◆ **DATASET EXTRACT**:
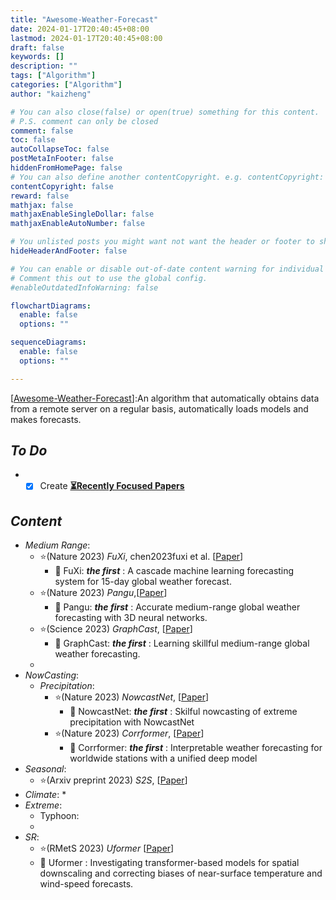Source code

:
 ```yaml
---
title: "Awesome-Weather-Forecast"
date: 2024-01-17T20:40:45+08:00
lastmod: 2024-01-17T20:40:45+08:00
draft: false
keywords: []
description: ""
tags: ["Algorithm"]
categories: ["Algorithm"]
author: "kaizheng"

# You can also close(false) or open(true) something for this content.
# P.S. comment can only be closed
comment: false
toc: false
autoCollapseToc: false
postMetaInFooter: false
hiddenFromHomePage: false
# You can also define another contentCopyright. e.g. contentCopyright: "This is another copyright."
contentCopyright: false
reward: false
mathjax: false
mathjaxEnableSingleDollar: false
mathjaxEnableAutoNumber: false

# You unlisted posts you might want not want the header or footer to show
hideHeaderAndFooter: false

# You can enable or disable out-of-date content warning for individual posts.
# Comment this out to use the global config.
#enableOutdatedInfoWarning: false

flowchartDiagrams:
  enable: false
  options: ""

sequenceDiagrams:
  enable: false
  options: ""

---
```


[[Awesome-Weather-Forecast](https://github.com/zhengkai15/Awesome-Weather-Forecast)]:An algorithm that automatically obtains data from a remote server on a regular basis, automatically loads models and makes forecasts.

<div align=left>

## *To Do*
* - [x] Create [**⏳Recently Focused Papers**](https://github.com/zhengkai15/Awesome-Weather-Forecast/blob/main/%E2%8F%B3Recently%20Focused%20Papers.md)

## *Content*
* *Medium Range*:
  * ⭐(Nature 2023) *FuXi*, chen2023fuxi et al. [[Paper](https://www.nature.com/articles/s41612-023-00512-1)]
    * 🍬 FuXi: ***the first*** : A cascade machine learning forecasting system for 15-day global weather forecast.
  * ⭐(Nature 2023) *Pangu*,[[Paper](https://www.nature.com/articles/s41586-023-06185-3)]
    * 🍬 Pangu: ***the first*** : Accurate medium-range global weather forecasting with 3D neural networks.
  * ⭐(Science 2023) *GraphCast*, [[Paper](https://www.science.org/doi/10.1126/science.adi2336)]
    * 🍬 GraphCast: ***the first*** : Learning skillful medium-range global weather forecasting.
  * 
* *NowCasting*:
  * *Precipitation*:
    * ⭐(Nature 2023) *NowcastNet*, [[Paper](https://www.nature.com/articles/s41586-023-06184-4)]
      * 🍬 NowcastNet: ***the first*** : Skilful nowcasting of extreme precipitation with NowcastNet
    * ⭐(Nature 2023) *Corrformer*, [[Paper](https://www.nature.com/articles/s42256-023-00667-9)]
      * 🍬 Corrformer: ***the first*** : Interpretable weather forecasting for worldwide stations with a unified deep model
* *Seasonal*:
  * ⭐(Arxiv preprint 2023) *S2S*, [[Paper](https://arxiv.org/abs/2312.09926)]
* *Climate*:
  * 
* *Extreme*:
  * Typhoon:
  * 
* *SR*:
  * ⭐(RMetS 2023) *Uformer* [[Paper](https://rmets.onlinelibrary.wiley.com/doi/abs/10.1002/qj.4596)]
  * 🍬 Uformer : Investigating transformer-based models for spatial downscaling and correcting biases of near-surface temperature and wind-speed forecasts.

◆ **EXERCISE INSTRUCTIONS**: Scan the material for the string "posts". Copy each line where it appears.

◆ **RESPONSE AREA**:
# You unlisted posts you might want not want the header or footer to show
# You can enable or disable out-of-date content warning for individual posts.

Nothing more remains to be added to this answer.